Alun Gibbard

Biography
Alun Gibbard is an award winning broadcaster and author who writes in both Welsh and English. He has published 33 books to date, mostly non-fiction, but also one novel. He has been shortlisted twice for the British Sports Book Awards – in 2013 for his social history book Who Beat the All Blacks? and in 2018 for his critically acclaimed biography of Carwyn James, Into the Wind. He was Chair of Judges in The Welsh Book of the Year Competition in 2013 and this year he was awarded the Excellence in Literature Award in the Carmarthenshire Cultural Achievement Awards.

He has written two books with Howard Marks and co-written 7 biographies of prominent Welsh people from the worlds of rugby, football, music, theatre and television; the text for a photography book, Cardiff before Cardiff, and 10 books in the Stori Sydyn series, a Welsh Assembly Government initiative. In 2014 he published Pink Ribbons for April, a book on the way the community of Machynlleth responded to the killing of five-year-old April Jones and in 2015, he wrote Scarlets: The Official History.
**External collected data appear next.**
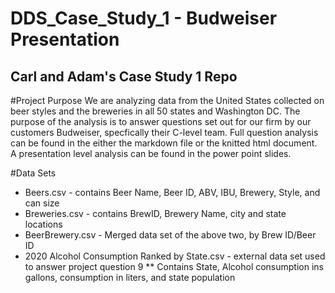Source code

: # DDS_Case_Study_1 - Budweiser Presentation
## Carl and Adam's Case Study 1 Repo

#Project Purpose
We are analyzing data from the United States collected on beer styles and the breweries in all 50 states and Washington DC.
The purpose of the analysis is to answer questions set out for our firm by our customers Budweiser, specfically their C-level team.
Full question analysis can be found in the either the markdown file or the knitted html document.
A presentation level analysis can be found in the power point slides.

#Data Sets
 * Beers.csv -  contains Beer Name, Beer ID, ABV, IBU, Brewery, Style, and can size
 * Breweries.csv - contains BrewID, Brewery Name, city and state locations
 * BeerBrewery.csv -  Merged data set of the above two, by Brew ID/Beer ID
 * 2020 Alcohol Consumption Ranked by State.csv - external data set used to answer project question 9
   ** Contains State, Alcohol consumption ins gallons, consumption in liters, and state population

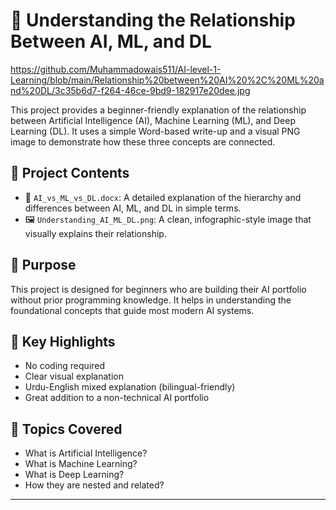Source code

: # 🤖 Understanding the Relationship Between AI, ML, and DL
https://github.com/Muhammadowais511/AI-level-1-Learning/blob/main/Relationship%20between%20AI%20%2C%20ML%20and%20DL/3c35b6d7-f264-46ce-9bd9-182917e20dee.jpg

This project provides a beginner-friendly explanation of the relationship between Artificial Intelligence (AI), Machine Learning (ML), and Deep Learning (DL). It uses a simple Word-based write-up and a visual PNG image to demonstrate how these three concepts are connected.

## 📁 Project Contents

- 📄 `AI_vs_ML_vs_DL.docx`: A detailed explanation of the hierarchy and differences between AI, ML, and DL in simple terms.
- 🖼️ `Understanding_AI_ML_DL.png`: A clean, infographic-style image that visually explains their relationship.

## 🎯 Purpose

This project is designed for beginners who are building their AI portfolio without prior programming knowledge. It helps in understanding the foundational concepts that guide most modern AI systems.

## 📌 Key Highlights

- No coding required
- Clear visual explanation
- Urdu-English mixed explanation (bilingual-friendly)
- Great addition to a non-technical AI portfolio

## 🧠 Topics Covered

- What is Artificial Intelligence?
- What is Machine Learning?
- What is Deep Learning?
- How they are nested and related?

---
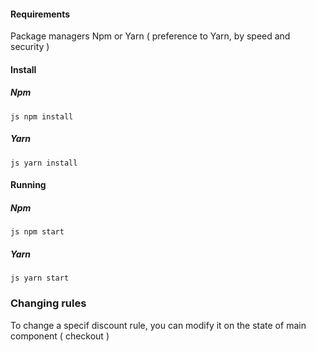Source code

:#### Requirements
Package managers Npm or Yarn ( preference to Yarn, by speed and security )

#### Install

##### Npm
``js
   npm install 
``

##### Yarn
``js
   yarn install 
``

#### Running

##### Npm
``js
   npm start
``

##### Yarn
``js
   yarn start
``

### Changing rules
To change a specif discount rule, you can modify it on the state of main component ( checkout )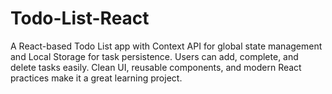 # Todo-List-React
A React-based Todo List app with Context API for global state management and Local Storage for task persistence. Users can add, complete, and delete tasks easily. Clean UI, reusable components, and modern React practices make it a great learning project.
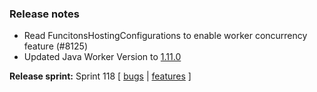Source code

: ### Release notes
<!-- Please add your release notes in the following format:
- My change description (#PR)
-->
- Read FuncitonsHostingConfigurations to enable worker concurrency feature (#8125)
- Updated Java Worker Version to [1.11.0](https://github.com/Azure/azure-functions-java-worker/releases/tag/1.11.0)

**Release sprint:** Sprint 118
[ [bugs](https://github.com/Azure/azure-functions-host/issues?q=is%3Aissue+milestone%3A%22Functions+Sprint+118%22+label%3Abug+is%3Aclosed) | [features](https://github.com/Azure/azure-functions-host/issues?q=is%3Aissue+milestone%3A%22Functions+Sprint+118%22+label%3Afeature+is%3Aclosed) ]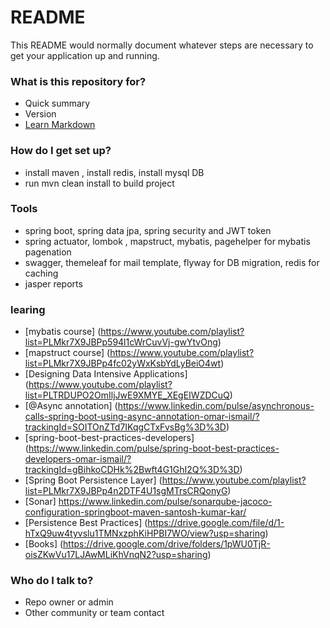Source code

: # README #

This README would normally document whatever steps are necessary to get your application up and running.

### What is this repository for? ###

* Quick summary
* Version
* [Learn Markdown](https://bitbucket.org/tutorials/markdowndemo)

### How do I get set up? ###

* install maven , install redis, install mysql DB 
* run mvn clean install to build project 

### Tools ###

* spring boot, spring data jpa, spring security and JWT token
* spring actuator, lombok , mapstruct, mybatis, pagehelper for mybatis pagenation 
* swagger, themeleaf for mail template, flyway for DB migration, redis for caching
* jasper reports 

### learing ###
* [mybatis course] (https://www.youtube.com/playlist?list=PLMkr7X9JBPp594l1cWrCuvVj-gwYtvOng)
* [mapstruct course] (https://www.youtube.com/playlist?list=PLMkr7X9JBPp4fc02yWxKsbYdLyBeiO4wt)
* [Designing Data Intensive Applications] (https://www.youtube.com/playlist?list=PLTRDUPO2OmIljJwE9XMYE_XEgEIWZDCuQ)
* [@Async annotation] (https://www.linkedin.com/pulse/asynchronous-calls-spring-boot-using-async-annotation-omar-ismail/?trackingId=SOITOnZTd7IKqgCTxFvsBg%3D%3D)
* [spring-boot-best-practices-developers] (https://www.linkedin.com/pulse/spring-boot-best-practices-developers-omar-ismail/?trackingId=gBihkoCDHk%2Bwft4G1GhI2Q%3D%3D)
* [Spring Boot Persistence Layer] (https://www.youtube.com/playlist?list=PLMkr7X9JBPp4n2DTF4U1sgMTrsCRQonyG)
* [Sonar] https://www.linkedin.com/pulse/sonarqube-jacoco-configuration-springboot-maven-santosh-kumar-kar/
* [Persistence Best Practices] (https://drive.google.com/file/d/1-hTxQ9uw4tyvslu1TMNxzphKiHPBI7WO/view?usp=sharing)
* [Books] (https://drive.google.com/drive/folders/1pWU0TjR-oisZKwVu17LJAwMLiKhVnqN2?usp=sharing)

### Who do I talk to? ###

* Repo owner or admin
* Other community or team contact

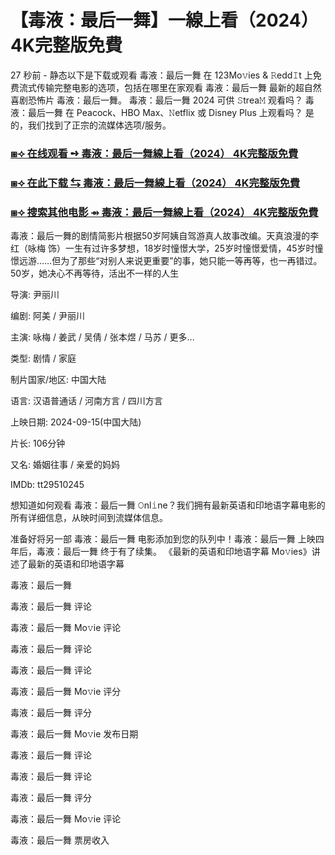 # 【毒液：最后一舞】一線上看（2024） 4K完整版免費

27 秒前 - 静态以下是下载或观看 毒液：最后一舞 在 123Mo𝚟ies & 𝚁edd𝙸t 上免费流式传输完整电影的选项，包括在哪里在家观看 毒液：最后一舞 最新的超自然喜剧恐怖片 毒液：最后一舞。 毒液：最后一舞 2024 可供 𝚂trea𝙼 观看吗？ 毒液：最后一舞 在 Peacock、HBO Max、𝙽etflix 或 Disney Plus 上观看吗？ 是的，我们找到了正宗的流媒体选项/服务。

<h3><a href="https://t.co/X5prOJoJ4W">⧆⟢ 在线观看 ➺ 毒液：最后一舞線上看（2024） 4K完整版免費</a></h3>

<h3><a href="https://t.co/X5prOJoJ4W">⧆⟢ 在此下载 ⇆ 毒液：最后一舞線上看（2024） 4K完整版免費</a></h3>

<h3><a href="https://t.co/X5prOJoJ4W">⧆⟢ 搜索其他电影 ⇴ 毒液：最后一舞線上看（2024） 4K完整版免費</a></h3>

毒液：最后一舞的剧情简影片根据50岁阿姨自驾游真人故事改编。天真浪漫的李红（咏梅 饰）一生有过许多梦想，18岁时憧憬大学，25岁时憧憬爱情，45岁时憧憬远游……但为了那些“对别人来说更重要”的事，她只能一等再等，也一再错过。50岁，她决心不再等待，活出不一样的人生

导演: 尹丽川

编剧: 阿美 / 尹丽川

主演: 咏梅 / 姜武 / 吴倩 / 张本煜 / 马苏 / 更多...

类型: 剧情 / 家庭

制片国家/地区: 中国大陆

语言: 汉语普通话 / 河南方言 / 四川方言

上映日期: 2024-09-15(中国大陆)

片长: 106分钟

又名: 婚姻往事 / 亲爱的妈妈

IMDb: tt29510245

想知道如何观看 毒液：最后一舞 𝙾nl𝚒ne？我们拥有最新英语和印地语字幕电影的所有详细信息，从映时间到流媒体信息。

准备好将另一部 毒液：最后一舞 电影添加到您的队列中！毒液：最后一舞 上映四年后，毒液：最后一舞 终于有了续集。 《最新的英语和印地语字幕 Mo𝚟ies》讲述了最新的英语和印地语字幕

毒液：最后一舞

毒液：最后一舞 评论

毒液：最后一舞 Mo𝚟ie 评论

毒液：最后一舞 评论

毒液：最后一舞 评论

毒液：最后一舞 Mo𝚟ie 评分

毒液：最后一舞 评分

毒液：最后一舞 Mo𝚟ie 发布日期

毒液：最后一舞 评论

毒液：最后一舞 评论

毒液：最后一舞 评分

毒液：最后一舞 Mo𝚟ie 评论

毒液：最后一舞 票房收入
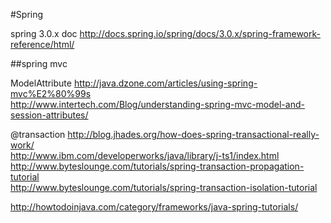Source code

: #Spring

spring 3.0.x doc  http://docs.spring.io/spring/docs/3.0.x/spring-framework-reference/html/


##spring mvc

ModelAttribute  http://java.dzone.com/articles/using-spring-mvc%E2%80%99s<br/>http://www.intertech.com/Blog/understanding-spring-mvc-model-and-session-attributes/


@transaction http://blog.jhades.org/how-does-spring-transactional-really-work/<br/>http://www.ibm.com/developerworks/java/library/j-ts1/index.html <br/>http://www.byteslounge.com/tutorials/spring-transaction-propagation-tutorial<br/>http://www.byteslounge.com/tutorials/spring-transaction-isolation-tutorial

http://howtodoinjava.com/category/frameworks/java-spring-tutorials/
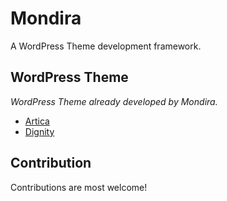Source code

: # Mondira

A WordPress Theme development framework.

## WordPress Theme

*WordPress Theme already developed by Mondira.*

* [Artica](http://mondira.com/artica/)
* [Dignity](http://mondira.com/dignity/)

## Contribution

Contributions are most welcome!
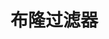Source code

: <!--
 * File: BloomFilter.md
 * Project: docs
 * File Created: 2023-03-09
 * Author: xiaoma20082008 (mmccxx2519@gmail.com)
 * 
 * ------------------------------------------------------------------------
 * Last Modified At: 2023-03-09 00:09:24
 * Last Modified By: xiaoma20082008 (mmccxx2519@gmail.com>)
 * ------------------------------------------------------------------------
 * 
 * Copyright (C) xiaoma20082008. All rights reserved.
 * 
 * Licensed under the Apache License, Version 2.0 (the "License");
 * you may not use this file except in compliance with the License.
 * You may obtain a copy of the License at
 * 
 *     https://www.apache.org/licenses/LICENSE-2.0
 * 
 * Unless required by applicable law or agreed to in writing, software
 * distributed under the License is distributed on an "AS IS" BASIS,
 * WITHOUT WARRANTIES OR CONDITIONS OF ANY KIND, either express or implied.
 * See the License for the specific language governing permissions and
 * limitations under the License.
-->

# 布隆过滤器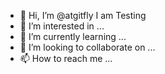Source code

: - 👋 Hi, I’m @atgitfly I am Testing
- 👀 I’m interested in ...
- 🌱 I’m currently learning ...
- 💞️ I’m looking to collaborate on ...
- 📫 How to reach me ...

<!---
atgitfly/atgitfly is a ✨ special ✨ repository because its `README.md` (this file) appears on your GitHub profile.
You can click the Preview link to take a look at your changes.
--->
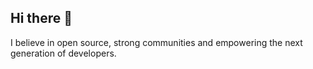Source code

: ## Hi there 👋
I believe in open source, strong communities and empowering the next generation of developers.
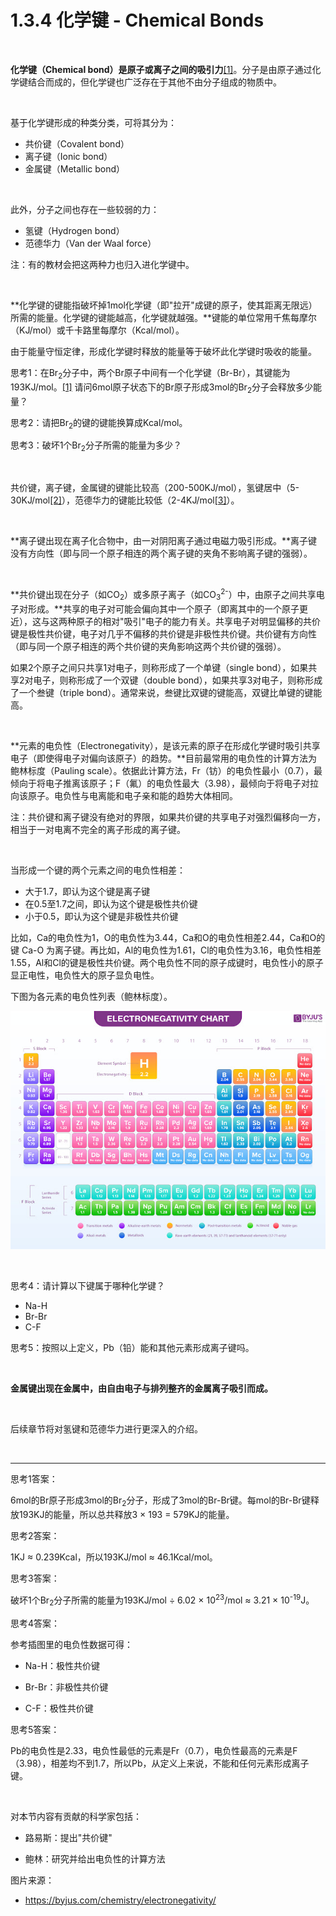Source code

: # 1.3.4 化学键 - Chemical Bonds

<br>

**化学键（Chemical bond）是原子或离子之间的吸引力**[[1]](https://en.wikipedia.org/wiki/Chemical_bond)。分子是由原子通过化学键结合而成的，但化学键也广泛存在于其他不由分子组成的物质中。

<br>

基于化学键形成的种类分类，可将其分为：

- 共价键（Covalent bond）
- 离子键（Ionic bond）
- 金属键（Metallic bond）

<br>

此外，分子之间也存在一些较弱的力：

- 氢键（Hydrogen bond）
- 范德华力（Van der Waal force）

注：有的教材会把这两种力也归入进化学键中。

<br>

**化学键的键能指破坏掉1mol化学键（即"拉开"成键的原子，使其距离无限远）所需的能量。化学键的键能越高，化学键就越强。**键能的单位常用千焦每摩尔（KJ/mol）或千卡路里每摩尔（Kcal/mol）。

由于能量守恒定律，形成化学键时释放的能量等于破坏此化学键时吸收的能量。

思考1：在Br<sub>2</sub>分子中，两个Br原子中间有一个化学键（Br-Br），其键能为193KJ/mol。[[1]](https://en.wikipedia.org/wiki/Bond_energy) 请问6mol原子状态下的Br原子形成3mol的Br<sub>2</sub>分子会释放多少能量？

思考2：请把Br<sub>2</sub>的键的键能换算成Kcal/mol。

思考3：破坏1个Br<sub>2</sub>分子所需的能量为多少？

<br>

共价键，离子键，金属键的键能比较高（200-500KJ/mol），氢键居中（5-30KJ/mol[[2]](https://zh.wikipedia.org/wiki/%E6%B0%A2%E9%94%AE)），范德华力的键能比较低（2-4KJ/mol[[3]](https://www.sciencedirect.com/topics/pharmacology-toxicology-and-pharmaceutical-science/van-der-waals-interactions)）。

<br>

**离子键出现在离子化合物中，由一对阴阳离子通过电磁力吸引形成。**离子键没有方向性（即与同一个原子相连的两个离子键的夹角不影响离子键的强弱）。

<br>

**共价键出现在分子（如CO<sub>2</sub>）或多原子离子（如CO<sub>3</sub><sup>2-</sup>）中，由原子之间共享电子对形成。**共享的电子对可能会偏向其中一个原子（即离其中的一个原子更近），这与这两种原子的相对"吸引"电子的能力有关。共享电子对明显偏移的共价键是极性共价键，电子对几乎不偏移的共价键是非极性共价键。共价键有方向性（即与同一个原子相连的两个共价键的夹角影响这两个共价键的强弱）。

如果2个原子之间只共享1对电子，则称形成了一个单键（single bond），如果共享2对电子，则称形成了一个双键（double bond），如果共享3对电子，则称形成了一个叁键（triple bond）。通常来说，叁键比双键的键能高，双键比单键的键能高。

<br>

**元素的电负性（Electronegativity），是该元素的原子在形成化学键时吸引共享电子（即使得电子对偏向该原子）的趋势。**目前最常用的电负性的计算方法为鲍林标度（Pauling scale）。依据此计算方法，Fr（钫）的电负性最小（0.7），最倾向于将电子推离该原子；F（氟）的电负性最大（3.98），最倾向于将电子对拉向该原子。电负性与电离能和电子亲和能的趋势大体相同。

注：共价键和离子键没有绝对的界限，如果共价键的共享电子对强烈偏移向一方，相当于一对电离不完全的离子形成的离子键。

<br>

当形成一个键的两个元素之间的电负性相差：

- 大于1.7，即认为这个键是离子键
- 在0.5至1.7之间，即认为这个键是极性共价键
- 小于0.5，即认为这个键是非极性共价键

比如，Ca的电负性为1，O的电负性为3.44，Ca和O的电负性相差2.44，Ca和O的键 Ca-O 为离子键。再比如，Al的电负性为1.61，Cl的电负性为3.16，电负性相差1.55，Al和Cl的键是极性共价键。两个电负性不同的原子成键时，电负性小的原子显正电性，电负性大的原子显负电性。

下图为各元素的电负性列表（鲍林标度）。

![元素的电负性表](img/1.3.4-1.jpg)

<br>

思考4：请计算以下键属于哪种化学键？
- Na-H
- Br-Br
- C-F

思考5：按照以上定义，Pb（铅）能和其他元素形成离子键吗。

<br>

**金属键出现在金属中，由自由电子与排列整齐的金属离子吸引而成。**

<br>

后续章节将对氢键和范德华力进行更深入的介绍。

<br>

---

思考1答案：

6mol的Br原子形成3mol的Br<sub>2</sub>分子，形成了3mol的Br-Br键。每mol的Br-Br键释放193KJ的能量，所以总共释放3 × 193 = 579KJ的能量。

思考2答案：

1KJ ≈ 0.239Kcal，所以193KJ/mol ≈ 46.1Kcal/mol。

思考3答案：

破坏1个Br<sub>2</sub>分子所需的能量为193KJ/mol ÷ 6.02 × 10<sup>23</sup>/mol ≈ 3.21 × 10<sup>-19</sup>J。

思考4答案：

参考插图里的电负性数据可得：

- Na-H：极性共价键

- Br-Br：非极性共价键

- C-F：极性共价键

思考5答案：

Pb的电负性是2.33，电负性最低的元素是Fr（0.7），电负性最高的元素是F（3.98），相差均不到1.7，所以Pb，从定义上来说，不能和任何元素形成离子键。

<br>

对本节内容有贡献的科学家包括：

- 路易斯：提出"共价键"

- 鲍林：研究并给出电负性的计算方法

图片来源：

- https://byjus.com/chemistry/electronegativity/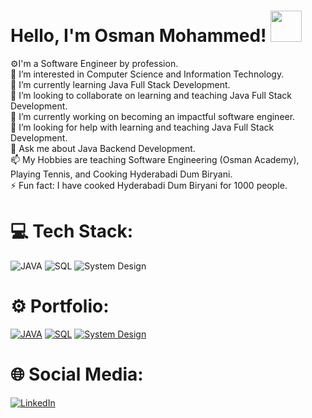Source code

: # Hello, I'm Osman Mohammed! <img src = "https://raw.githubusercontent.com/MartinHeinz/MartinHeinz/master/wave.gif" width = 50px>
⚙️I'm a Software Engineer by profession.<br>👀 I’m interested in Computer Science and Information Technology.<br>🌱 I’m currently learning Java Full Stack Development.<br>💞️ I’m looking to collaborate on learning and teaching Java Full Stack Development.<br>🔭 I’m currently working on becoming an impactful software engineer.<br>🤝 I’m looking for help with learning and teaching Java Full Stack Development.<br>💬 Ask me about Java Backend Development. <br>📫 My Hobbies are teaching Software Engineering (Osman Academy), Playing Tennis, and Cooking Hyderabadi Dum Biryani.<br>⚡ Fun fact: I have cooked Hyderabadi Dum Biryani for 1000 people. 

# 💻 Tech Stack:
![JAVA](https://img.shields.io/badge/java-%236DB33F.svg?style=for-the-badge&logo=java&logoColor=white)
![SQL](https://img.shields.io/badge/sql-%236DB33F.svg?style=for-the-badge&logo=sql&logoColor=white)
![System Design](https://img.shields.io/badge/System%20Design-%236DB33F.svg?style=for-the-badge&logo=spring&logoColor=white) 

# ⚙️ Portfolio:
[![JAVA](https://img.shields.io/badge/java%20projects-%236DB33F.svg?style=for-the-badge&logo=java&logoColor=white)](https://github.com/stars/osman-software-engineer/lists/portfolio-java)
[![SQL](https://img.shields.io/badge/sql%20projects-%236DB33F.svg?style=for-the-badge&logo=java&logoColor=white)](https://github.com/stars/osman-software-engineer/lists/portfolio-sql)
[![System Design](https://img.shields.io/badge/system%20design%20projects-%236DB33F.svg?style=for-the-badge&logo=java&logoColor=white)](https://github.com/stars/osman-software-engineer/lists/portfolio-system-design)

# 🌐 Social Media:
[![LinkedIn](https://img.shields.io/badge/LinkedIn-%230077B5.svg?logo=linkedin&logoColor=white)](https://linkedin.com/in/osman-mohammed-434661108) 


<!---
Osman-SoftwareEngineer/Osman-SoftwareEngineer is a ✨ special ✨ repository because its `README.md` (this file) appears on your GitHub profile.
You can click the Preview link to take a look at your changes.
--->
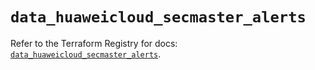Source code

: # `data_huaweicloud_secmaster_alerts`

Refer to the Terraform Registry for docs: [`data_huaweicloud_secmaster_alerts`](https://registry.terraform.io/providers/huaweicloud/huaweicloud/1.71.1/docs/data-sources/secmaster_alerts).
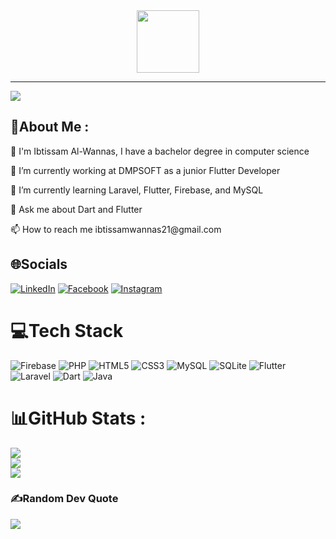 <div id="header" align="center">
  <img src="https://media.giphy.com/media/M9gbBd9nbDrOTu1Mqx/giphy.gif" width="100"/>
</div>

---
[![](https://visitcount.itsvg.in/api?id=Ibtissamwannas&icon=0&color=0)](https://visitcount.itsvg.in)
## 💫About Me :

<div id="header">
  <p>👋 I'm Ibtissam Al-Wannas, I have a bachelor degree in computer science</p>
  <p>💞️ I’m currently working at DMPSOFT as a junior Flutter Developer</p>
  <p>🌱 I’m currently learning Laravel, Flutter, Firebase, and MySQL</p>
  <p>💬 Ask me about Dart and Flutter</p>
  <p>📫 How to reach me ibtissamwannas21@gmail.com</p>
</div>

## 🌐Socials
[![LinkedIn](https://img.shields.io/badge/LinkedIn-%230077B5.svg?logo=linkedin&logoColor=white)](https://www.linkedin.com/in/ibtissam-al-wannas-915284197/)  [![Facebook](https://img.shields.io/badge/Facebook-%231877F2.svg?logo=Facebook&logoColor=white)](https://www.facebook.com/ibtissam.wanas?mibextid=ZbWKwL) [![Instagram](https://img.shields.io/badge/Instagram-%23E4405F.svg?logo=Instagram&logoColor=white)](https://instagram.com/alwannas_ibtissam) 

# 💻Tech Stack
![Firebase](https://img.shields.io/badge/firebase-%23039BE5.svg?style=for-the-badge&logo=firebase) ![PHP](https://img.shields.io/badge/php-%23777BB4.svg?style=for-the-badge&logo=php&logoColor=white) ![HTML5](https://img.shields.io/badge/html5-%23E34F26.svg?style=for-the-badge&logo=html5&logoColor=white) ![CSS3](https://img.shields.io/badge/css3-%231572B6.svg?style=for-the-badge&logo=css3&logoColor=white) ![MySQL](https://img.shields.io/badge/mysql-%2300f.svg?style=for-the-badge&logo=mysql&logoColor=white) ![SQLite](https://img.shields.io/badge/sqlite-%2307405e.svg?style=for-the-badge&logo=sqlite&logoColor=white) ![Flutter](https://img.shields.io/badge/Flutter-%2302569B.svg?style=for-the-badge&logo=Flutter&logoColor=white) ![Laravel](https://img.shields.io/badge/laravel-%23FF2D20.svg?style=for-the-badge&logo=laravel&logoColor=white) ![Dart](https://img.shields.io/badge/dart-%230175C2.svg?style=for-the-badge&logo=dart&logoColor=white) ![Java](https://img.shields.io/badge/java-%23ED8B00.svg?style=for-the-badge&logo=java&logoColor=white)
# 📊GitHub Stats :
![](https://github-readme-stats.vercel.app/api?username=Ibtissamwannas&theme=radical&hide_border=false&include_all_commits=false&count_private=false)<br/>
![](https://github-readme-streak-stats.herokuapp.com/?user=Ibtissamwannas&theme=radical&hide_border=false)<br/>
![](https://github-readme-stats.vercel.app/api/top-langs/?username=Ibtissamwannas&theme=radical&hide_border=false&include_all_commits=false&count_private=false&layout=compact)

### ✍️Random Dev Quote
![](https://quotes-github-readme.vercel.app/api?type=horizontal&theme=radical)

<!--   ## 💰You can help me by Donating
  [![BuyMeACoffee](https://img.shields.io/badge/Buy%20Me%20a%20Coffee-ffdd00?style=for-the-badge&logo=buy-me-a-coffee&logoColor=black)](https://buymeacoffee.com/ibtissamwaP)  -->

  <!-- Proudly created with GPRM ( https://gprm.itsvg.in ) -->
  

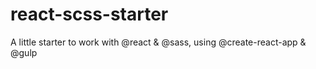 # react-scss-starter
A little starter to work with @react &amp; @sass, using @create-react-app &amp; @gulp
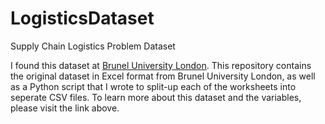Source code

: # LogisticsDataset
Supply Chain Logistics Problem Dataset

I found this dataset at [Brunel University London](https://brunel.figshare.com/articles/dataset/Supply_Chain_Logistics_Problem_Dataset/7558679). This repository contains the original dataset in Excel format from Brunel University London, as well as a Python script that I wrote to split-up each of the worksheets into seperate CSV files. To learn more about this dataset and the variables, please visit the link above.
Before becoming an author, he worked in broadcasting for 26 years, as a reporter, presenter and producer in television and radio. He began his career with the BBC and then subsequently worked with ITV and S4C. He has recently contributed to documentary programmes on BBC, BBC Wales, Channel 5 and BT Sport as well as RTE and TVNZ.

He has spoken at The Hay Festival, The Laugharne Weekend and Llandeilo Literary Festival and runs many creative writing workshops for adults and young people.